It’s been awhile since I’ve had the time to sit and type words on a blank page. The last three weeks have been hectic. One transition has bled into another and there has been little breathing room in between for emotions to surface, especially not in any coherent form that I could share with you. So, here are some fast updates: I have moved out of my apartment in the city and moved in with my mom in the ‘burbs. I’m trying to get rid of as much of my belongings as possible (harder than I thought), and in four (WOW) days I will be leaving for Ecuador to spend two months completing a public health internship. So there you have it. Emotions and feelings about all of this will burst forth when I eventually have time to think.
One thing I have been thinking about a lot lately, is the intricate relationship between nutrition, wellness, and poverty. As part of my internship I have been given the very useful textbook on international public health written by Dr. Nicholas Comminellis. One of the things I have been reading about specifically is the relationship between child malnutrition and child mortality. It would make sense that poor nutrition would affect child development and growth but I never realized how astonishing the direct correlation between the two really is. The World Health Organization states that “In 2010, an estimated 18%, or 103 million children under five years of age in developing countries were underweight…” It goes on to say that “Childhood malnutrition…is an underlying cause of death in an estimated 35% of all deaths among children under five years of age.”

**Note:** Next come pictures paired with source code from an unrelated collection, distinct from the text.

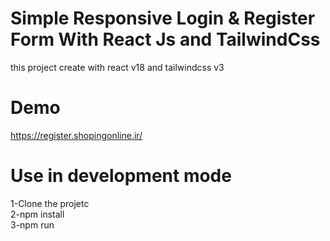 # Simple Responsive Login & Register Form With React Js and TailwindCss
this project create with react v18 and tailwindcss v3

# Demo
https://register.shopingonline.ir/


# Use in development mode
1-Clone the projetc  
2-npm install  
3-npm run  


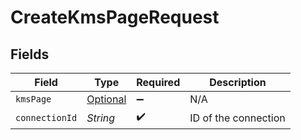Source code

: # CreateKmsPageRequest


## Fields

| Field                                               | Type                                                | Required                                            | Description                                         |
| --------------------------------------------------- | --------------------------------------------------- | --------------------------------------------------- | --------------------------------------------------- |
| `kmsPage`                                           | [Optional<KmsPage>](../../models/shared/KmsPage.md) | :heavy_minus_sign:                                  | N/A                                                 |
| `connectionId`                                      | *String*                                            | :heavy_check_mark:                                  | ID of the connection                                |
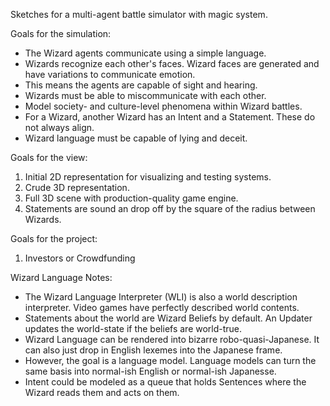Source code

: Sketches for a multi-agent battle simulator with magic system.

Goals for the simulation:

* The Wizard agents communicate using a simple language.
* Wizards recognize each other's faces. Wizard faces are generated and have variations to communicate emotion.
* This means the agents are capable of sight and hearing.
* Wizards must be able to miscommunicate with each other.
* Model society- and culture-level phenomena within Wizard battles.
* For a Wizard, another Wizard has an Intent and a Statement. These do not always align.
* Wizard language must be capable of lying and deceit.

Goals for the view:

1. Initial 2D representation for visualizing and testing systems.
2. Crude 3D representation.
3. Full 3D scene with production-quality game engine.
4. Statements are sound an drop off by the square of the radius between Wizards.

Goals for the project:

1. Investors or Crowdfunding

Wizard Language Notes:

* The Wizard Language Interpreter (WLI) is also a world description interpreter. Video games have perfectly described world contents.
* Statements about the world are Wizard Beliefs by default. An Updater updates the world-state if the beliefs are world-true.
* Wizard Language can be rendered into bizarre robo-quasi-Japanese. It can also just drop in English lexemes into the Japanese frame.
* However, the goal is a language model. Language models can turn the same basis into normal-ish English or normal-ish Japanesse.
* Intent could be modeled as a queue that holds Sentences where the Wizard reads them and acts on them.

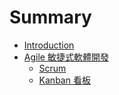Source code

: # Summary

* [Introduction](README.md)
* [Agile 敏捷式軟體開發](agile/README.md)
   * [Scrum](scrum/README.md)
   * [Kanban 看板](agile/kanban.md)

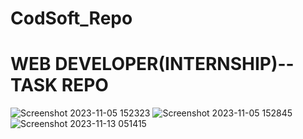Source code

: # CodSoft_Repo
# WEB DEVELOPER(INTERNSHIP)--TASK REPO
![Screenshot 2023-11-05 152323](https://github.com/ALPHACODER34/CodSoft_Repo/assets/115355718/27c1b499-ec86-4b8d-a680-50844b604008)
![Screenshot 2023-11-05 152845](https://github.com/ALPHACODER34/CodSoft_Repo/assets/115355718/2c43e275-480e-42f4-859f-9a2396160ec0)
![Screenshot 2023-11-13 051415](https://github.com/ALPHACODER34/CodSoft_Repo/assets/115355718/5dfa255a-7a5e-4505-b267-e31d29957282)
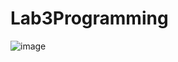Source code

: # Lab3Programming
![image](https://user-images.githubusercontent.com/72685907/208461523-74312e76-8b60-4727-9c0a-129aa95f0189.png)
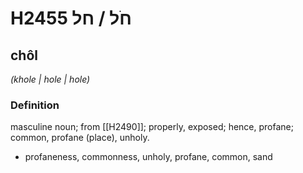 # H2455 חֹל / חל

## chôl

_(khole | hole | hole)_

### Definition

masculine noun; from [[H2490]]; properly, exposed; hence, profane; common, profane (place), unholy.

- profaneness, commonness, unholy, profane, common, sand
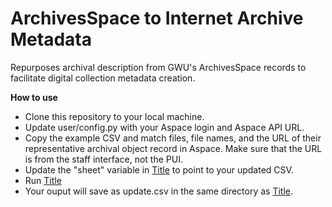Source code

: # ArchivesSpace to Internet Archive Metadata
Repurposes archival description from GWU's ArchivesSpace records to facilitate digital collection metadata creation. 

**How to use**

+ Clone this repository to your local machine.
+ Update user/config.py with your Aspace login and Aspace API URL.
+ Copy the example CSV and match files, file names, and the URL of their representative archival object record in Aspace. Make sure that the URL is from the staff interface, not the PUI.
+ Update the "sheet" variable in [Title](Aspace_to_InternetArchiveMetadata.py) to point to your updated CSV.
+ Run [Title](Aspace_to_InternetArchiveMetadata.py)
+ Your ouput will save as update.csv in the same directory as [Title](Aspace_to_InternetArchiveMetadata.py). 
    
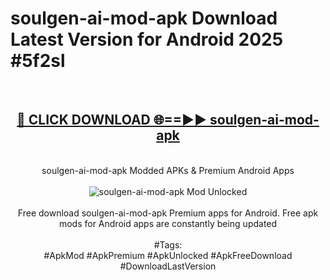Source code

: <h1>soulgen-ai-mod-apk Download Latest Version for Android 2025 #5f2sl</h1>
<br>
<div align="center">
<h2><a href="https://app.mediaupload.pro/?title=soulgen-ai-mod-apk&ref=4F" rel="nofollow">🔴 CLICK DOWNLOAD 🌐==►► soulgen-ai-mod-apk</a></h2>
<br>
soulgen-ai-mod-apk Modded APKs & Premium Android Apps
<br>
<br>
<a href="https://app.mediaupload.pro/?title=soulgen-ai-mod-apk&ref=4F" rel="nofollow" data-target="animated-image.originalLink"><img src="https://github.com/user-attachments/assets/0f9c940e-d8b0-45ae-aac7-cd30a18b3e1c" alt="soulgen-ai-mod-apk Mod Unlocked" style="max-width: 100%; display: inline-block;" data-target="animated-image.originalImage"></a>
<br><br>
Free download soulgen-ai-mod-apk Premium apps for Android. Free apk mods for Android apps are constantly being updated
<br><br>
#Tags:
<br>
#ApkMod #ApkPremium #ApkUnlocked #ApkFreeDownload #DownloadLastVersion
</div>
<br>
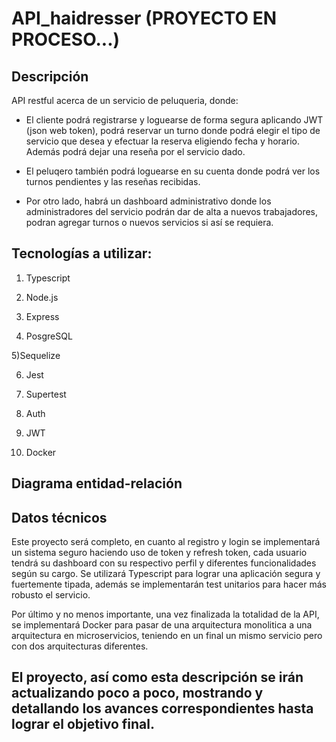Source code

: # API_haidresser  (PROYECTO EN PROCESO...)

## Descripción

API restful acerca de un servicio de peluqueria, donde:

- El cliente podrá registrarse y loguearse de forma segura aplicando JWT (json web token), podrá reservar un turno donde podrá elegir el tipo de servicio que desea y efectuar la reserva eligiendo fecha y horario. Además podrá dejar una reseña por el servicio dado.
  
    
- El peluqero también podrá loguearse en su cuenta donde podrá ver los turnos pendientes y las reseñas recibidas.
  

- Por otro lado, habrá un dashboard administrativo donde los administradores del servicio podrán dar de alta a nuevos trabajadores, podran agregar turnos o nuevos servicios si así se requiera.


## Tecnologías a utilizar:

  1) Typescript
  
  2) Node.js
  
  3) Express
  
  4) PosgreSQL
  
  5)Sequelize
  
  6) Jest
  
  7) Supertest
  
  8) Auth
  
  9) JWT
  
  10) Docker

## Diagrama entidad-relación

  
## Datos técnicos

  Este proyecto será completo, en cuanto al registro y login se implementará un sistema seguro haciendo uso de token y refresh token, cada usuario tendrá su dashboard con su respectivo perfil y diferentes funcionalidades según su cargo.
  Se utilizará Typescript para lograr una aplicación segura y fuertemente tipada, además se implementarán test unitarios para hacer más robusto el servicio.

  Por último y no menos importante, una vez finalizada la totalidad de la API, se implementará Docker para pasar de una arquitectura monolitica a una arquitectura en microservicios, teniendo en un final un mismo servicio pero con dos arquitecturas diferentes.

## El proyecto, así como esta descripción se irán actualizando poco a poco, mostrando y detallando los avances correspondientes hasta lograr el objetivo final.
  
  
  


  
  
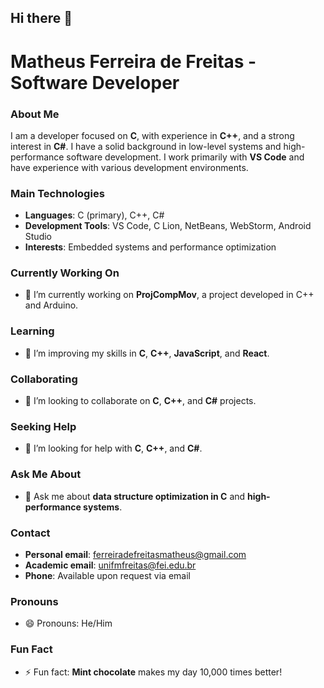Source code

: ## Hi there 👋

# Matheus Ferreira de Freitas - Software Developer

### About Me
I am a developer focused on **C**, with experience in **C++**, and a strong interest in **C#**. I have a solid background in low-level systems and high-performance software development. I work primarily with **VS Code** and have experience with various development environments.

### Main Technologies

- **Languages**: C (primary), C++, C#
- **Development Tools**: VS Code, C Lion, NetBeans, WebStorm, Android Studio
- **Interests**: Embedded systems and performance optimization

### Currently Working On
- 🔭 I’m currently working on **ProjCompMov**, a project developed in C++ and Arduino.

### Learning
- 🌱 I’m improving my skills in **C**, **C++**, **JavaScript**, and **React**.

### Collaborating
- 👯 I’m looking to collaborate on **C**, **C++**, and **C#** projects.

### Seeking Help
- 🤔 I’m looking for help with **C**, **C++**, and **C#**.

### Ask Me About
- 💬 Ask me about **data structure optimization in C** and **high-performance systems**.

### Contact
- **Personal email**: ferreiradefreitasmatheus@gmail.com  
- **Academic email**: unifmfreitas@fei.edu.br  
- **Phone**: Available upon request via email

### Pronouns
- 😄 Pronouns: He/Him

### Fun Fact
- ⚡ Fun fact: **Mint chocolate** makes my day 10,000 times better!
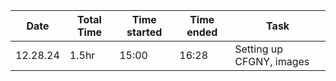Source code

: 
| Date     | Total Time | Time started | Time ended | Task                     |
| -------- | ---------- | ------------ | ---------- | ------------------------ |
| 12.28.24 | 1.5hr      | 15:00        | 16:28      | Setting up CFGNY, images |
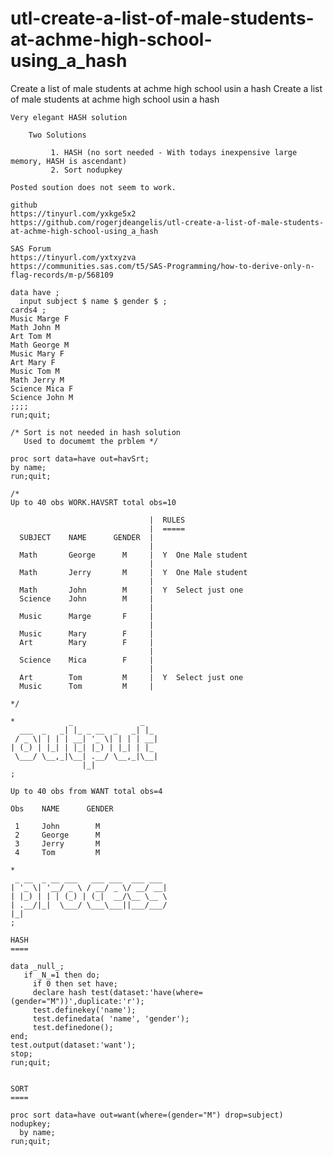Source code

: # utl-create-a-list-of-male-students-at-achme-high-school-using_a_hash
Create a list of male students at achme high school usin a hash 
    Create a list of male students at achme high school usin a hash                                                    
                                                                                                                       
    Very elegant HASH solution                                                                                         
                                                                                                                       
        Two Solutions                                                                                                  
                                                                                                                       
             1. HASH (no sort needed - With todays inexpensive large memory, HASH is ascendant)                        
             2. Sort nodupkey                                                                                          
                                                                                                                       
    Posted soution does not seem to work.                                                                              
                                                                                                                       
    github                                                                                                             
    https://tinyurl.com/yxkge5x2                                                                                       
    https://github.com/rogerjdeangelis/utl-create-a-list-of-male-students-at-achme-high-school-using_a_hash            
                                                                                                                       
    SAS Forum                                                                                                          
    https://tinyurl.com/yxtxyzva                                                                                       
    https://communities.sas.com/t5/SAS-Programming/how-to-derive-only-n-flag-records/m-p/568109                        
                                                                                                                       
    data have ;                                                                                                        
      input subject $ name $ gender $ ;                                                                                
    cards4 ;                                                                                                           
    Music Marge F                                                                                                      
    Math John M                                                                                                        
    Art Tom M                                                                                                          
    Math George M                                                                                                      
    Music Mary F                                                                                                       
    Art Mary F                                                                                                         
    Music Tom M                                                                                                        
    Math Jerry M                                                                                                       
    Science Mica F                                                                                                     
    Science John M                                                                                                     
    ;;;;                                                                                                               
    run;quit;                                                                                                          
                                                                                                                       
    /* Sort is not needed in hash solution                                                                             
       Used to documemt the prblem */                                                                                  
                                                                                                                       
    proc sort data=have out=havSrt;                                                                                    
    by name;                                                                                                           
    run;quit;                                                                                                          
                                                                                                                       
    /*                                                                                                                 
    Up to 40 obs WORK.HAVSRT total obs=10                                                                              
                                                                                                                       
                                   |  RULES                                                                            
                                   |  =====                                                                            
      SUBJECT    NAME      GENDER  |                                                                                   
                                   |                                                                                   
      Math       George      M     |  Y  One Male student                                                              
                                   |                                                                                   
      Math       Jerry       M     |  Y  One Male student                                                              
                                   |                                                                                   
      Math       John        M     |  Y  Select just one                                                               
      Science    John        M     |                                                                                   
                                   |                                                                                   
      Music      Marge       F     |                                                                                   
                                   |                                                                                   
      Music      Mary        F     |                                                                                   
      Art        Mary        F     |                                                                                   
                                   |                                                                                   
      Science    Mica        F     |                                                                                   
                                   |                                                                                   
      Art        Tom         M     |  Y  Select just one                                                               
      Music      Tom         M     |                                                                                   
                                                                                                                       
    */                                                                                                                 
                                                                                                                       
    *            _               _                                                                                     
      ___  _   _| |_ _ __  _   _| |_                                                                                   
     / _ \| | | | __| '_ \| | | | __|                                                                                  
    | (_) | |_| | |_| |_) | |_| | |_                                                                                   
     \___/ \__,_|\__| .__/ \__,_|\__|                                                                                  
                    |_|                                                                                                
    ;                                                                                                                  
                                                                                                                       
    Up to 40 obs from WANT total obs=4                                                                                 
                                                                                                                       
    Obs    NAME      GENDER                                                                                            
                                                                                                                       
     1     John        M                                                                                               
     2     George      M                                                                                               
     3     Jerry       M                                                                                               
     4     Tom         M                                                                                               
                                                                                                                       
    *                                                                                                                  
     _ __  _ __ ___   ___ ___  ___ ___                                                                                 
    | '_ \| '__/ _ \ / __/ _ \/ __/ __|                                                                                
    | |_) | | | (_) | (_|  __/\__ \__ \                                                                                
    | .__/|_|  \___/ \___\___||___/___/                                                                                
    |_|                                                                                                                
    ;                                                                                                                  
                                                                                                                       
    HASH                                                                                                               
    ====                                                                                                               
                                                                                                                       
    data _null_;                                                                                                       
       if _N_=1 then do;                                                                                               
         if 0 then set have;                                                                                           
         declare hash test(dataset:'have(where=(gender="M"))',duplicate:'r');                                          
         test.definekey('name');                                                                                       
         test.definedata( 'name', 'gender');                                                                           
         test.definedone();                                                                                            
    end;                                                                                                               
    test.output(dataset:'want');                                                                                       
    stop;                                                                                                              
    run;quit;                                                                                                          
                                                                                                                       
                                                                                                                       
    SORT                                                                                                               
    ====                                                                                                               
                                                                                                                       
    proc sort data=have out=want(where=(gender="M") drop=subject) nodupkey;                                            
      by name;                                                                                                         
    run;quit;                                                                                                          
                                                                                                                       
                                                                                                                       
                                                                                                                       
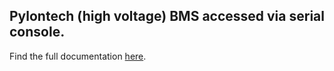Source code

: ## Pylontech (high voltage) BMS accessed via serial console.

Find the full documentation [here](https://github.com/mletenay/home-assistant-pylontech).
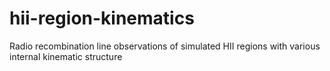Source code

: # hii-region-kinematics
Radio recombination line observations of simulated HII regions with various internal kinematic structure
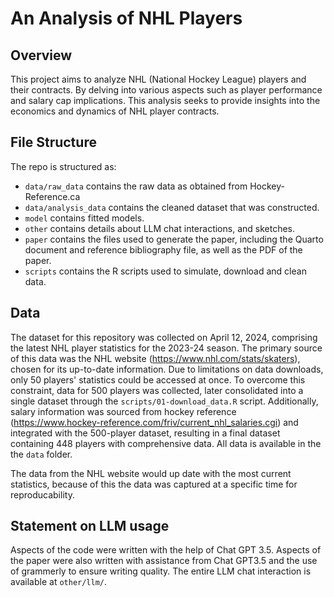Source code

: # An Analysis of NHL Players 

## Overview

This project aims to analyze NHL (National Hockey League) players and their contracts. By delving into various aspects such as player performance and salary cap implications. This analysis seeks to provide insights into the economics and dynamics of NHL player contracts.


## File Structure

The repo is structured as:

-   `data/raw_data` contains the raw data as obtained from Hockey-Reference.ca 
-   `data/analysis_data` contains the cleaned dataset that was constructed.
-   `model` contains fitted models. 
-   `other` contains details about LLM chat interactions, and sketches.
-   `paper` contains the files used to generate the paper, including the Quarto document and reference bibliography file, as well as the PDF of the paper. 
-   `scripts` contains the R scripts used to simulate, download and clean data.

## Data 
The dataset for this repository was collected on April 12, 2024, comprising the latest NHL player statistics for the 2023-24 season. The primary source of this data was the NHL website (https://www.nhl.com/stats/skaters), chosen for its up-to-date information. Due to limitations on data downloads, only 50 players' statistics could be accessed at once. To overcome this constraint, data for 500 players was collected, later consolidated into a single dataset through the `scripts/01-download_data.R` script. Additionally, salary information was sourced from hockey reference (https://www.hockey-reference.com/friv/current_nhl_salaries.cgi) and integrated with the 500-player dataset, resulting in a final dataset containing 448 players with comprehensive data. All data is available in the the `data` folder. 

The data from the NHL website would up date with the most current statistics, because of this the data was captured at a specific time for reproducability. 

## Statement on LLM usage

Aspects of the code were written with the help of Chat GPT 3.5. Aspects of the paper were also written with assistance from Chat GPT3.5 and the use of grammerly to ensure writing quality. The entire LLM chat interaction is available at `other/llm/`.
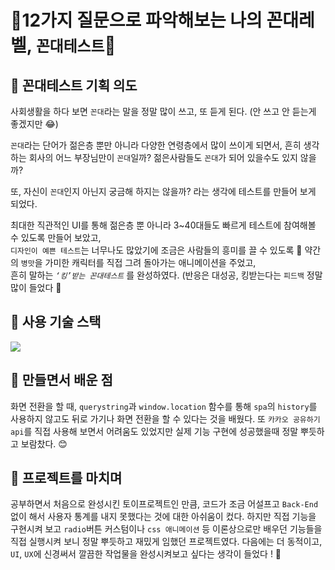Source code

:# 👾12가지 질문으로 파악해보는 나의 꼰대레벨, `꼰대테스트`👾
## 📌 꼰대테스트 기획 의도
사회생활을 하다 보면 `꼰대`라는 말을 정말 많이 쓰고, 또 듣게 된다. (안 쓰고 안 듣는게 좋겠지만 😂)

 `꼰대`라는 단어가 젊은층 뿐만 아니라 다양한 연령층에서 많이 쓰이게 되면서,
흔히 생각하는 회사의 어느 부장님만이 `꼰대`일까? 젊은사람들도 `꼰대`가 되어 있을수도 있지 않을까?

또, 자신이 `꼰대`인지 아닌지 궁금해 하지는 않을까? 라는 생각에 테스트를 만들어 보게 되었다.

최대한 직관적인 UI를 통해 젊은층 뿐 아니라 3~40대들도 빠르게 테스트에 참여해볼 수 있도록 만들어 보았고,  
`디자인이 예쁜 테스트`는 너무나도 많았기에 조금은 사람들의 흥미를 끌 수 있도록 👀
약간의 `병맛`을 가미한 캐릭터를 직접 그려 돌아가는 애니메이션을 주었고,  
흔히 말하는 *`‘킹’받는 꼰대테스트`* 를 완성하였다. (반응은 대성공, 킹받는다는 `피드백` 정말 많이 들었다 🤣


## 📌 사용 기술 스택
<img src="https://img.shields.io/badge/javascript-F7DF1E?style=for-the-badge&logo=javascript&logoColor=black">

## 📌 만들면서 배운 점
화면 전환을 할 때, `querystring`과 `window.location` 함수를 통해 `spa`의 `history`를 사용하지 않고도 뒤로 가기나 화면 전환을 할 수 있다는 것을 배웠다. 또 `카카오 공유하기 api`를 직접 사용해 보면서 어려움도 있었지만 실제 기능 구현에 성공했을때 정말 뿌듯하고 보람찼다. 😊

## 📌 프로젝트를 마치며
공부하면서  처음으로  완성시킨  토이프로젝트인  만큼, 코드가  조금  어설프고  `Back-End`  없이  해서  사용자  통계를  내지  못했다는  것에  대한  아쉬움이  컸다.
하지만  직접  기능을  구현시켜  보고  `radio`버튼  커스텀이나 `css 애니메이션`  등  이론상으로만  배우던  기능들을  직접  실행시켜  보니  정말  뿌듯하고  재밌게  임했던  프로젝트였다.
다음에는  더  동적이고, `UI`, `UX`에  신경써서  깔끔한  작업물을  완성시켜보고  싶다는  생각이  들었다 ! 👏
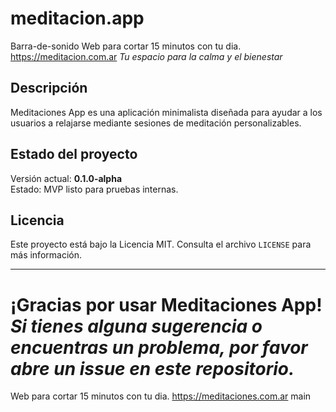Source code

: # meditacion.app
Barra-de-sonido
Web para cortar 15 minutos con tu dia.
 https://meditacion.com.ar
_Tu espacio para la calma y el bienestar_

## Descripción
Meditaciones App es una aplicación minimalista diseñada para ayudar a los usuarios a relajarse mediante sesiones de meditación personalizables.

## Estado del proyecto
Versión actual: **0.1.0-alpha**  
Estado: MVP listo para pruebas internas.

## Licencia
Este proyecto está bajo la Licencia MIT. Consulta el archivo `LICENSE` para más información.

---

**¡Gracias por usar Meditaciones App!**  
_Si tienes alguna sugerencia o encuentras un problema, por favor abre un issue en este repositorio._
=======
Web para cortar 15 minutos con tu dia. https://meditaciones.com.ar
 main
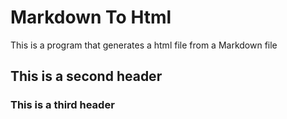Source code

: # Markdown To Html

This is a program that generates a html file from a Markdown file

## This is a second header

### This is a third header

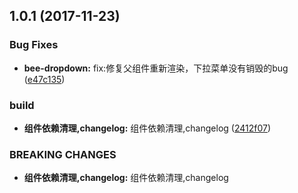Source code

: <a name="1.0.1"></a>
## 1.0.1 (2017-11-23)


### Bug Fixes

* **bee-dropdown:** fix:修复父组件重新渲染，下拉菜单没有销毁的bug ([e47c135](https://github.com/tinper-bee/bee-dropdown/commit/e47c135))


### build

* **组件依赖清理,changelog:** 组件依赖清理,changelog ([2412f07](https://github.com/tinper-bee/bee-dropdown/commit/2412f07))


### BREAKING CHANGES

* **组件依赖清理,changelog:** 组件依赖清理,changelog



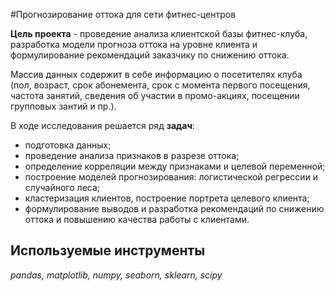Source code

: #Прогнозирование оттока для сети фитнес-центров

**Цель проекта** - проведение анализа клиентской базы фитнес-клуба, разработка модели прогноза оттока на уровне клиента и формулирование рекомендаций заказчику по снижению оттока. 
    
Массив данных содержит в себе информацию о посетителях клуба (пол, возраст, срок абонемента, срок с момента первого посещения, частота занятий, сведения об участии в промо-акциях, посещении групповых зантий и пр.).

В ходе исследования решается ряд **задач**:
- подготовка данных; 
- проведение анализа признаков в разрезе оттока;
- определение корреляции между признаками и целевой переменной;
- построение моделей прогнозирования: логистической регрессии и случайного леса;
- кластеризация клиентов, построение портрета целевого клиента;
- формулирование выводов и разработка рекомендаций по снижению оттока и повышению качества работы с клиентами.

## Используемые инструменты
*pandas, matplotlib, numpy, seaborn, sklearn, scipy*
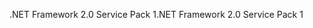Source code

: <span data-ttu-id="58754-101">.NET Framework 2.0 Service Pack 1</span><span class="sxs-lookup"><span data-stu-id="58754-101">.NET Framework 2.0 Service Pack 1</span></span>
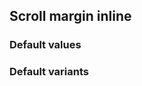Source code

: ## Scroll margin inline

<!-- <values.scrollMarginInline> -->
### Default values

<!-- </values.scrollMarginInline> -->

<!-- <variants.scrollMarginInline> -->
### Default variants

<!-- </variants.scrollMarginInline> -->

When I had the privilege of visiting orphans in Zambia, I noticed that the kids would frequently be sucking or chewing on raw sugar cane.
Another staple of their diet was nshima, cornmeal cooked with boiling water into a thick white paste. While we were in Zambia, we ate nshima with every meal. As we were honored guests we were also served cooked greens, fried chicken, fresh tomatoes, and bread. Many of the children I saw did not have such fortune.
Maybe it’s because I am a foodie. Maybe it’s because cooking, baking, and eating with others is such a joy and way for me to share love. Perhaps it’s because as a health professional I see how malnutrition has such a tangible impact on wellness. Maybe it’s because access to nutritious food seems like a human right (not a privilege). Or maybe it’s because I’ve never had to go hungry.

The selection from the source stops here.